» PROBLEM DESCRIPTION: Below is a block of entries, which should be copied verbatim apart from the pictures.

» MATERIAL SUPPLIED:
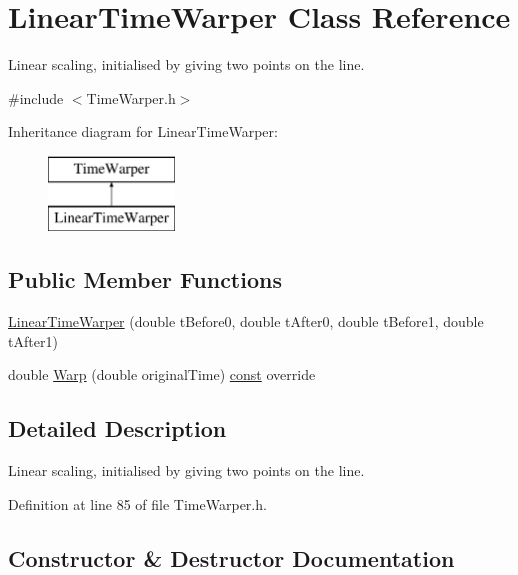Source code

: \hypertarget{class_linear_time_warper}{}\section{Linear\+Time\+Warper Class Reference}
\label{class_linear_time_warper}


Linear scaling, initialised by giving two points on the line.  




{\ttfamily \#include $<$Time\+Warper.\+h$>$}

Inheritance diagram for Linear\+Time\+Warper\+:\begin{figure}[H]
\begin{center}
\leavevmode
\includegraphics[height=2.000000cm]{class_linear_time_warper}
\end{center}
\end{figure}
\subsection*{Public Member Functions}
\begin{DoxyCompactItemize}
\item 
\hyperlink{class_linear_time_warper_a4771fb9688607d0575f1fb889559120c}{Linear\+Time\+Warper} (double t\+Before0, double t\+After0, double t\+Before1, double t\+After1)
\item 
double \hyperlink{class_linear_time_warper_aef575f23fda617c30721ff2fdb2a2f37}{Warp} (double original\+Time) \hyperlink{getopt1_8c_a2c212835823e3c54a8ab6d95c652660e}{const}  override
\end{DoxyCompactItemize}


\subsection{Detailed Description}
Linear scaling, initialised by giving two points on the line. 

Definition at line 85 of file Time\+Warper.\+h.



\subsection{Constructor \& Destructor Documentation}
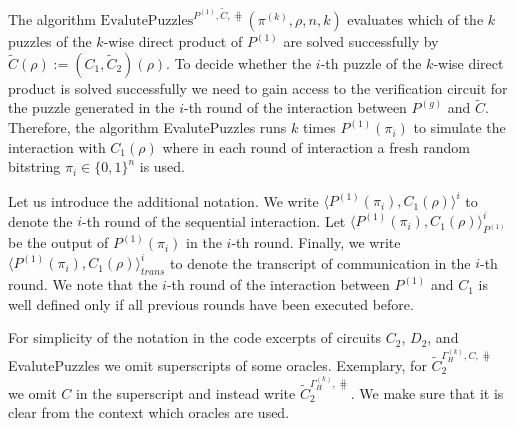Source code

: %
The algorithm $\text{EvalutePuzzles}^{P^{(1)}, \widetilde{C}, \hash}(\pi^{(k)}, \rho, n, k)$
evaluates which of the $k$ puzzles of the $k$-wise direct product of $P^{(1)}$ are solved successfully by $\widetilde{C}(\rho) := (C_1,\widetilde{C}_2)(\rho)$.
To decide whether the $i$-th puzzle of the $k$-wise direct product is solved successfully we need to gain access to the verification circuit
for the puzzle generated in the $i$-th round of the interaction between $P^{(g)}$ and $\widetilde{C}$.
Therefore, the algorithm EvalutePuzzles runs $k$ times $P^{(1)}(\pi_i)$ to simulate the interaction with
$C_1(\rho)$ where in each round of interaction a fresh random bitstring $\pi_i \in \{0,1\}^{n}$ is used.

Let us introduce the additional notation.
We write $\langle P^{(1)}(\pi_i), C_1(\rho)\rangle^i$ to denote the $i$-th round of the sequential interaction.
Let $\langle P^{(1)}(\pi_i), C_1(\rho)\rangle^i_{P^{(1)}}$ be the output of $P^{(1)}(\pi_i)$ in the $i$-th round.
Finally, we write $\langle P^{(1)}(\pi_i), C_1(\rho)\rangle^i_{\mathit{trans}}$ to denote the transcript of communication in the $i$-th round.
We note that the $i$-th round of the interaction between $P^{(1)}$ and $C_1$ is well defined only if all previous rounds have been executed before.

For simplicity of the notation in the code excerpts of circuits $C_2$, $D_2$, and EvalutePuzzles we omit superscripts of some oracles.
Exemplary, for $\widetilde{C}_2^{\Gamma_H^{(k)}, C, \hash}$ we omit $C$ in the superscript and instead write $\widetilde{C}_2^{\Gamma_H^{(k)}, \hash}$.
We make sure that it is clear from the context which oracles are used.

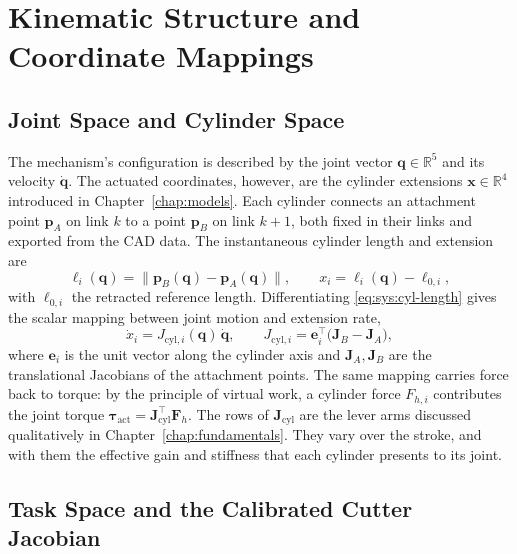 \section{Kinematic Structure and Coordinate Mappings}
\label{sec:sys:kinematics}

\subsection{Joint Space and Cylinder Space}

The mechanism's configuration is described by the joint vector
$\bm{q} \in \mathbb{R}^5$ and its velocity $\dot{\bm{q}}$. The actuated
coordinates, however, are the cylinder extensions
$\bm{x} \in \mathbb{R}^4$ introduced in Chapter~\ref{chap:models}. Each
cylinder connects an attachment point $\bm{p}_A$ on link $k$ to a point
$\bm{p}_B$ on link $k{+}1$, both fixed in their links and exported from
the CAD data. The instantaneous cylinder length and extension are
%
\begin{equation}
  \label{eq:sys:cyl-length}
  \ell_i(\bm{q}) = \bigl\| \bm{p}_B(\bm{q}) - \bm{p}_A(\bm{q}) \bigr\|,
  \qquad
  x_i = \ell_i(\bm{q}) - \ell_{0,i},
\end{equation}
%
with $\ell_{0,i}$ the retracted reference length. Differentiating
\eqref{eq:sys:cyl-length} gives the scalar mapping between joint motion
and extension rate,
%
\begin{equation}
  \label{eq:sys:cyl-jac}
  \dot{x}_i = J_{\mathrm{cyl},i}(\bm{q})\, \dot{\bm{q}},
  \qquad
  J_{\mathrm{cyl},i} = \bm{e}_i^{\!\top}
  \bigl( \bm{J}_B - \bm{J}_A \bigr),
\end{equation}
%
where $\bm{e}_i$ is the unit vector along the cylinder axis and
$\bm{J}_A, \bm{J}_B$ are the translational Jacobians of the attachment
points. The same mapping carries force back to torque: by the principle
of virtual work, a cylinder force $F_{h,i}$ contributes the joint
torque $\bm{\tau}_{\mathrm{act}} = \bm{J}_{\mathrm{cyl}}^{\top}
\bm{F}_h$. The rows of $\bm{J}_{\mathrm{cyl}}$ are the lever arms
discussed qualitatively in Chapter~\ref{chap:fundamentals}. They vary
over the stroke, and with them the effective gain and stiffness that
each cylinder presents to its joint.

\subsection{Task Space and the Calibrated Cutter Jacobian}
\label{sec:sys:task-jacobian}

» EXPECTED OUTPUT:
Source code

: \hypertarget{class_linear_time_warper}{}\section{Linear\+Time\+Warper Class Reference}
\label{class_linear_time_warper}


Linear scaling, initialised by giving two points on the line.  




{\ttfamily \#include $<$Time\+Warper.\+h$>$}

Inheritance diagram for Linear\+Time\+Warper\+:\begin{figure}[H]
\begin{center}
\leavevmode
\includegraphics[height=2.000000cm]{class_linear_time_warper}
\end{center}
\end{figure}
\subsection*{Public Member Functions}
\begin{DoxyCompactItemize}
\item 
\hyperlink{class_linear_time_warper_a4771fb9688607d0575f1fb889559120c}{Linear\+Time\+Warper} (double t\+Before0, double t\+After0, double t\+Before1, double t\+After1)
\item 
double \hyperlink{class_linear_time_warper_aef575f23fda617c30721ff2fdb2a2f37}{Warp} (double original\+Time) \hyperlink{getopt1_8c_a2c212835823e3c54a8ab6d95c652660e}{const}  override
\end{DoxyCompactItemize}


\subsection{Detailed Description}
Linear scaling, initialised by giving two points on the line. 

Definition at line 85 of file Time\+Warper.\+h.



\subsection{Constructor \& Destructor Documentation}
Source code

: %
The algorithm $\text{EvalutePuzzles}^{P^{(1)}, \widetilde{C}, \hash}(\pi^{(k)}, \rho, n, k)$
evaluates which of the $k$ puzzles of the $k$-wise direct product of $P^{(1)}$ are solved successfully by $\widetilde{C}(\rho) := (C_1,\widetilde{C}_2)(\rho)$.
To decide whether the $i$-th puzzle of the $k$-wise direct product is solved successfully we need to gain access to the verification circuit
for the puzzle generated in the $i$-th round of the interaction between $P^{(g)}$ and $\widetilde{C}$.
Therefore, the algorithm EvalutePuzzles runs $k$ times $P^{(1)}(\pi_i)$ to simulate the interaction with
$C_1(\rho)$ where in each round of interaction a fresh random bitstring $\pi_i \in \{0,1\}^{n}$ is used.

Let us introduce the additional notation.
We write $\langle P^{(1)}(\pi_i), C_1(\rho)\rangle^i$ to denote the $i$-th round of the sequential interaction.
Let $\langle P^{(1)}(\pi_i), C_1(\rho)\rangle^i_{P^{(1)}}$ be the output of $P^{(1)}(\pi_i)$ in the $i$-th round.
Finally, we write $\langle P^{(1)}(\pi_i), C_1(\rho)\rangle^i_{\mathit{trans}}$ to denote the transcript of communication in the $i$-th round.
We note that the $i$-th round of the interaction between $P^{(1)}$ and $C_1$ is well defined only if all previous rounds have been executed before.

For simplicity of the notation in the code excerpts of circuits $C_2$, $D_2$, and EvalutePuzzles we omit superscripts of some oracles.
Exemplary, for $\widetilde{C}_2^{\Gamma_H^{(k)}, C, \hash}$ we omit $C$ in the superscript and instead write $\widetilde{C}_2^{\Gamma_H^{(k)}, \hash}$.
We make sure that it is clear from the context which oracles are used.

 \section{Kinematic Structure and Coordinate Mappings}
\label{sec:sys:kinematics}

\subsection{Joint Space and Cylinder Space}

The mechanism's configuration is described by the joint vector
$\bm{q} \in \mathbb{R}^5$ and its velocity $\dot{\bm{q}}$. The actuated
coordinates, however, are the cylinder extensions
$\bm{x} \in \mathbb{R}^4$ introduced in Chapter~\ref{chap:models}. Each
cylinder connects an attachment point $\bm{p}_A$ on link $k$ to a point
$\bm{p}_B$ on link $k{+}1$, both fixed in their links and exported from
the CAD data. The instantaneous cylinder length and extension are
%
\begin{equation}
  \label{eq:sys:cyl-length}
  \ell_i(\bm{q}) = \bigl\| \bm{p}_B(\bm{q}) - \bm{p}_A(\bm{q}) \bigr\|,
  \qquad
  x_i = \ell_i(\bm{q}) - \ell_{0,i},
\end{equation}
%
with $\ell_{0,i}$ the retracted reference length. Differentiating
\eqref{eq:sys:cyl-length} gives the scalar mapping between joint motion
and extension rate,
%
\begin{equation}
  \label{eq:sys:cyl-jac}
  \dot{x}_i = J_{\mathrm{cyl},i}(\bm{q})\, \dot{\bm{q}},
  \qquad
  J_{\mathrm{cyl},i} = \bm{e}_i^{\!\top}
  \bigl( \bm{J}_B - \bm{J}_A \bigr),
\end{equation}
%
where $\bm{e}_i$ is the unit vector along the cylinder axis and
$\bm{J}_A, \bm{J}_B$ are the translational Jacobians of the attachment
points. The same mapping carries force back to torque: by the principle
of virtual work, a cylinder force $F_{h,i}$ contributes the joint
torque $\bm{\tau}_{\mathrm{act}} = \bm{J}_{\mathrm{cyl}}^{\top}
\bm{F}_h$. The rows of $\bm{J}_{\mathrm{cyl}}$ are the lever arms
discussed qualitatively in Chapter~\ref{chap:fundamentals}. They vary
over the stroke, and with them the effective gain and stiffness that
each cylinder presents to its joint.

\subsection{Task Space and the Calibrated Cutter Jacobian}
\label{sec:sys:task-jacobian}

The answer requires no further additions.